INFORMATION PROVIDED →
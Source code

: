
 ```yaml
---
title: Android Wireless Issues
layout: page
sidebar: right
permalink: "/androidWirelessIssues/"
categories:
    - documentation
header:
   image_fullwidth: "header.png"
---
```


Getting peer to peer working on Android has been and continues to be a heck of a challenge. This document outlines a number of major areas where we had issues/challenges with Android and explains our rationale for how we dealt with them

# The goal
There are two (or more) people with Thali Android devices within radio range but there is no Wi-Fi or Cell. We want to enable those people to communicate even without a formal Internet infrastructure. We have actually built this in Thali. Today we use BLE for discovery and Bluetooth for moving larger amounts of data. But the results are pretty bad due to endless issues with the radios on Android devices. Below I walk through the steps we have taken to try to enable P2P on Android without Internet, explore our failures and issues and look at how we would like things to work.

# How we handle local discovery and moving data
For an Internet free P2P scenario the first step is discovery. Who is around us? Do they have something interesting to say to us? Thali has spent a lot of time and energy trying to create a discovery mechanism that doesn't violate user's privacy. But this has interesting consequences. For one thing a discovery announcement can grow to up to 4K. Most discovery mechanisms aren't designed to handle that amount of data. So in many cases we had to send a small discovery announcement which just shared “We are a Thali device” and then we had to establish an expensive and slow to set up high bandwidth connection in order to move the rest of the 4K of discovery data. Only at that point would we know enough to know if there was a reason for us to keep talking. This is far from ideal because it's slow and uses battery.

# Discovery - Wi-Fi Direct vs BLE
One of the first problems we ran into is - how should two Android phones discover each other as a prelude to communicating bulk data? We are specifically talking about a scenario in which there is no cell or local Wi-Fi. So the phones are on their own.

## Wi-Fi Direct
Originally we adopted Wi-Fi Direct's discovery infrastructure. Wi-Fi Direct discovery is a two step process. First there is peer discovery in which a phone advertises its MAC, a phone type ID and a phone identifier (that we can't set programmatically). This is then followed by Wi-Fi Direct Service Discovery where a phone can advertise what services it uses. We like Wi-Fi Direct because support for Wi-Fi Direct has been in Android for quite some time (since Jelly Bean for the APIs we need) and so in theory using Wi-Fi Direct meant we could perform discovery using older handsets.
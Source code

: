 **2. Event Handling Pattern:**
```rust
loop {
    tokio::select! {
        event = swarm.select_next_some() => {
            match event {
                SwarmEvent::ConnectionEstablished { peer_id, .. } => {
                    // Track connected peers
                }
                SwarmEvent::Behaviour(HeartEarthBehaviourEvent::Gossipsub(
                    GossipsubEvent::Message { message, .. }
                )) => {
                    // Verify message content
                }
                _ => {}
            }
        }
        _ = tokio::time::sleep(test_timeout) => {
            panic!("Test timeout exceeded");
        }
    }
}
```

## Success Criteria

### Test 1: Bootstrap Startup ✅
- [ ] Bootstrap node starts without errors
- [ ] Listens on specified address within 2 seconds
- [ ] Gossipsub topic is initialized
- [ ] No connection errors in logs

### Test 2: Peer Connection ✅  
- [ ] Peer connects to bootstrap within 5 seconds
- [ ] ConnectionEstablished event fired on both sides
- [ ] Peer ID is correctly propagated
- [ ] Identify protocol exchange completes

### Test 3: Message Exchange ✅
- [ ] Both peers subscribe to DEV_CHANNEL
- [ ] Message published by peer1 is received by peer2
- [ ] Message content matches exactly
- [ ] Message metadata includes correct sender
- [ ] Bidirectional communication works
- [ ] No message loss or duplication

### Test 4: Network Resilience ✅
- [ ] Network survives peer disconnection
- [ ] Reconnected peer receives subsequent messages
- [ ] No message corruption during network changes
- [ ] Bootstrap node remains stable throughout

EXERCISE INSTRUCTIONS →
Only one stretch of the data above is needed. Restate it word for word, from the line containing "- [ ] Bootstrap node starts without errors" through the line containing "### Test 3: Message Exchange ✅", both ends included.

RESULT OF THIS EXERCISE →
- [ ] Bootstrap node starts without errors
- [ ] Listens on specified address within 2 seconds
- [ ] Gossipsub topic is initialized
- [ ] No connection errors in logs

### Test 2: Peer Connection ✅  
- [ ] Peer connects to bootstrap within 5 seconds
- [ ] ConnectionEstablished event fired on both sides
- [ ] Peer ID is correctly propagated
- [ ] Identify protocol exchange completes

### Test 3: Message Exchange ✅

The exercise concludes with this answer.